TASK REQUIREMENTS:
Pull every line with "amends" from the data.

SUPPLIED DATA:
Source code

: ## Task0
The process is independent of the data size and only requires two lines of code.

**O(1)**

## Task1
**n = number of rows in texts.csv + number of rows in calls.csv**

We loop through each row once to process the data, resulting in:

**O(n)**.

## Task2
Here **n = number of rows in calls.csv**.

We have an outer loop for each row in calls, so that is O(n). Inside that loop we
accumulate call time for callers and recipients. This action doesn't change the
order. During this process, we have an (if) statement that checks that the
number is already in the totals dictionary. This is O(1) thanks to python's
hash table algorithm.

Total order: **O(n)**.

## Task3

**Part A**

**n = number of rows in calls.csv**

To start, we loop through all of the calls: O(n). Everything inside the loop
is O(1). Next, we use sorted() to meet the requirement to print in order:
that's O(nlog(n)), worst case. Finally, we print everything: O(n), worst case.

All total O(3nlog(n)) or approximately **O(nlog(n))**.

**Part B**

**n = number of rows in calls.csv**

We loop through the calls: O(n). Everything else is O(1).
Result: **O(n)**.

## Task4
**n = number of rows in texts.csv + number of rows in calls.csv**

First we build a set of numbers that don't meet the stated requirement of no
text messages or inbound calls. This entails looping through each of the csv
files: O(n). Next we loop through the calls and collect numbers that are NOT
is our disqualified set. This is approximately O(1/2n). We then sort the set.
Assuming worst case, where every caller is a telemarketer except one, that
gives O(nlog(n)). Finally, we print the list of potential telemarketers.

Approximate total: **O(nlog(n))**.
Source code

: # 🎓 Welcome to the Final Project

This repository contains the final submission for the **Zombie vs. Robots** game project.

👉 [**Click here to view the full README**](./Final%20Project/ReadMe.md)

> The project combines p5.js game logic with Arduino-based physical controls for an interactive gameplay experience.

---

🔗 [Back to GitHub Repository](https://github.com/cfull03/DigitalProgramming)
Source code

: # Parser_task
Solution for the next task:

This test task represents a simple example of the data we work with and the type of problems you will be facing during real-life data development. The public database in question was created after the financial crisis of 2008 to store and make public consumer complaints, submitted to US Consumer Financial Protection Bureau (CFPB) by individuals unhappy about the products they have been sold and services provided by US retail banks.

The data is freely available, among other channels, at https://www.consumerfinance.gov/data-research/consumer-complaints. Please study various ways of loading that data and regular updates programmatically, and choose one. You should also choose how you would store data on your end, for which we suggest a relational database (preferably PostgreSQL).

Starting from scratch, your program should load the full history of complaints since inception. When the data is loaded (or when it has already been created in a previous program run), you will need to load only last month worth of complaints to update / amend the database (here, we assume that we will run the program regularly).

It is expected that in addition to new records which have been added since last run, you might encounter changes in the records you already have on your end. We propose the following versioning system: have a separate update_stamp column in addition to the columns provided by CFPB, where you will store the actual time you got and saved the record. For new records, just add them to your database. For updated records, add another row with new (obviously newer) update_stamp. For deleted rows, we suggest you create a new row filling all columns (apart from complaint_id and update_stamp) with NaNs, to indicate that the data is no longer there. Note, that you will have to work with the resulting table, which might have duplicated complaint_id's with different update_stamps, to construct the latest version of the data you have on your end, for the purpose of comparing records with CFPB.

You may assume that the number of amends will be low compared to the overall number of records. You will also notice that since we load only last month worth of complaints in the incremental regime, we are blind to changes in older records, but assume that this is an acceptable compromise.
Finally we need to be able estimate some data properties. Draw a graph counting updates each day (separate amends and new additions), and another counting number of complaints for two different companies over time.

EXPECTED OUTPUT:
You may assume that the number of amends will be low compared to the overall number of records. You will also notice that since we load only last month worth of complaints in the incremental regime, we are blind to changes in older records, but assume that this is an acceptable compromise.
Finally we need to be able estimate some data properties. Draw a graph counting updates each day (separate amends and new additions), and another counting number of complaints for two different companies over time.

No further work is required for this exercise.